Print each entry exactly, all the way through.

** Opening RECORDS SUPPLIED block **

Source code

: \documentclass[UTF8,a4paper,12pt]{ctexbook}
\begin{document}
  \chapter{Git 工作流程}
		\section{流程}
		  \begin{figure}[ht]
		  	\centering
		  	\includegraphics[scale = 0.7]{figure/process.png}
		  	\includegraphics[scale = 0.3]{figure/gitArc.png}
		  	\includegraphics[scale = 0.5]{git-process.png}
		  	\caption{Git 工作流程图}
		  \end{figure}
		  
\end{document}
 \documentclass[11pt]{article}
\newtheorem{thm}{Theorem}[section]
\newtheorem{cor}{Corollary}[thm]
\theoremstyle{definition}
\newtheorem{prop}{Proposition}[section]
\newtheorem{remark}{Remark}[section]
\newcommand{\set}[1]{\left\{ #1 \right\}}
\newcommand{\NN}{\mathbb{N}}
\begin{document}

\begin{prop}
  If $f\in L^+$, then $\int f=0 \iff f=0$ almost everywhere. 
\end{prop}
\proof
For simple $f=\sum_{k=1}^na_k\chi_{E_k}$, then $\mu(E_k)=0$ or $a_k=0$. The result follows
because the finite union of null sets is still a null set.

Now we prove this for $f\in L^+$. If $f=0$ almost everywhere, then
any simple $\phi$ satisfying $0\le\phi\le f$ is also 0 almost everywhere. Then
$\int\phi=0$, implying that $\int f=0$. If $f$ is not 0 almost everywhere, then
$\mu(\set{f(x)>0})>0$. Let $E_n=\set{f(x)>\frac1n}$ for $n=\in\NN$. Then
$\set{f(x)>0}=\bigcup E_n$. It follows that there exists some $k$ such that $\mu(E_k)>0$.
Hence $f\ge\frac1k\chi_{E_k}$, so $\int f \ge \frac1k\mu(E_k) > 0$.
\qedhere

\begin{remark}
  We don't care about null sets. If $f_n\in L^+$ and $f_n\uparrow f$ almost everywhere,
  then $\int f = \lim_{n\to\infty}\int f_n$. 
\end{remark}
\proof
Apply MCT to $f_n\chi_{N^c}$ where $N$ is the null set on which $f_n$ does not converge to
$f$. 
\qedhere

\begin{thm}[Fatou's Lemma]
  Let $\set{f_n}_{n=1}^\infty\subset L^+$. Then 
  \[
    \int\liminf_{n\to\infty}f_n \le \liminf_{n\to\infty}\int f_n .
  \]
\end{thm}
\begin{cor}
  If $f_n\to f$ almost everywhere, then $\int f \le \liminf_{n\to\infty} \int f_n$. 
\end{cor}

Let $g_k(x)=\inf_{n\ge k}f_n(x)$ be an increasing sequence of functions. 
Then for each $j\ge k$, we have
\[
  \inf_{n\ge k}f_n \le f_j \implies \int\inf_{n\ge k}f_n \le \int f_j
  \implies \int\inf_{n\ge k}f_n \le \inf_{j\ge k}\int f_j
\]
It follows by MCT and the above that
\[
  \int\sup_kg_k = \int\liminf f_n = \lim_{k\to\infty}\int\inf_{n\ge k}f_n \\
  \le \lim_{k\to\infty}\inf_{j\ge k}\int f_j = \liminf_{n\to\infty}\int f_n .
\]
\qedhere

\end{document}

** Closing RECORDS SUPPLIED block **

= RESPONSE TO THIS EXERCISE =
Source code

: \documentclass[UTF8,a4paper,12pt]{ctexbook}
\begin{document}
  \chapter{Git 工作流程}
		\section{流程}
		  \begin{figure}[ht]
		  	\centering
		  	\includegraphics[scale = 0.7]{figure/process.png}
		  	\includegraphics[scale = 0.3]{figure/gitArc.png}
		  	\includegraphics[scale = 0.5]{git-process.png}
		  	\caption{Git 工作流程图}
		  \end{figure}
		  
\end{document}
 \documentclass[11pt]{article}
\newtheorem{thm}{Theorem}[section]
\newtheorem{cor}{Corollary}[thm]
\theoremstyle{definition}
\newtheorem{prop}{Proposition}[section]
\newtheorem{remark}{Remark}[section]
\newcommand{\set}[1]{\left\{ #1 \right\}}
\newcommand{\NN}{\mathbb{N}}
\begin{document}

\begin{prop}
  If $f\in L^+$, then $\int f=0 \iff f=0$ almost everywhere. 
\end{prop}
\proof
For simple $f=\sum_{k=1}^na_k\chi_{E_k}$, then $\mu(E_k)=0$ or $a_k=0$. The result follows
because the finite union of null sets is still a null set.

Now we prove this for $f\in L^+$. If $f=0$ almost everywhere, then
any simple $\phi$ satisfying $0\le\phi\le f$ is also 0 almost everywhere. Then
$\int\phi=0$, implying that $\int f=0$. If $f$ is not 0 almost everywhere, then
$\mu(\set{f(x)>0})>0$. Let $E_n=\set{f(x)>\frac1n}$ for $n=\in\NN$. Then
$\set{f(x)>0}=\bigcup E_n$. It follows that there exists some $k$ such that $\mu(E_k)>0$.
Hence $f\ge\frac1k\chi_{E_k}$, so $\int f \ge \frac1k\mu(E_k) > 0$.
\qedhere

\begin{remark}
  We don't care about null sets. If $f_n\in L^+$ and $f_n\uparrow f$ almost everywhere,
  then $\int f = \lim_{n\to\infty}\int f_n$. 
\end{remark}
\proof
Apply MCT to $f_n\chi_{N^c}$ where $N$ is the null set on which $f_n$ does not converge to
$f$. 
\qedhere

\begin{thm}[Fatou's Lemma]
  Let $\set{f_n}_{n=1}^\infty\subset L^+$. Then 
  \[
    \int\liminf_{n\to\infty}f_n \le \liminf_{n\to\infty}\int f_n .
  \]
\end{thm}
\begin{cor}
  If $f_n\to f$ almost everywhere, then $\int f \le \liminf_{n\to\infty} \int f_n$. 
\end{cor}

Let $g_k(x)=\inf_{n\ge k}f_n(x)$ be an increasing sequence of functions. 
Then for each $j\ge k$, we have
\[
  \inf_{n\ge k}f_n \le f_j \implies \int\inf_{n\ge k}f_n \le \int f_j
  \implies \int\inf_{n\ge k}f_n \le \inf_{j\ge k}\int f_j
\]
It follows by MCT and the above that
\[
  \int\sup_kg_k = \int\liminf f_n = \lim_{k\to\infty}\int\inf_{n\ge k}f_n \\
  \le \lim_{k\to\infty}\inf_{j\ge k}\int f_j = \liminf_{n\to\infty}\int f_n .
\]
\qedhere

\end{document}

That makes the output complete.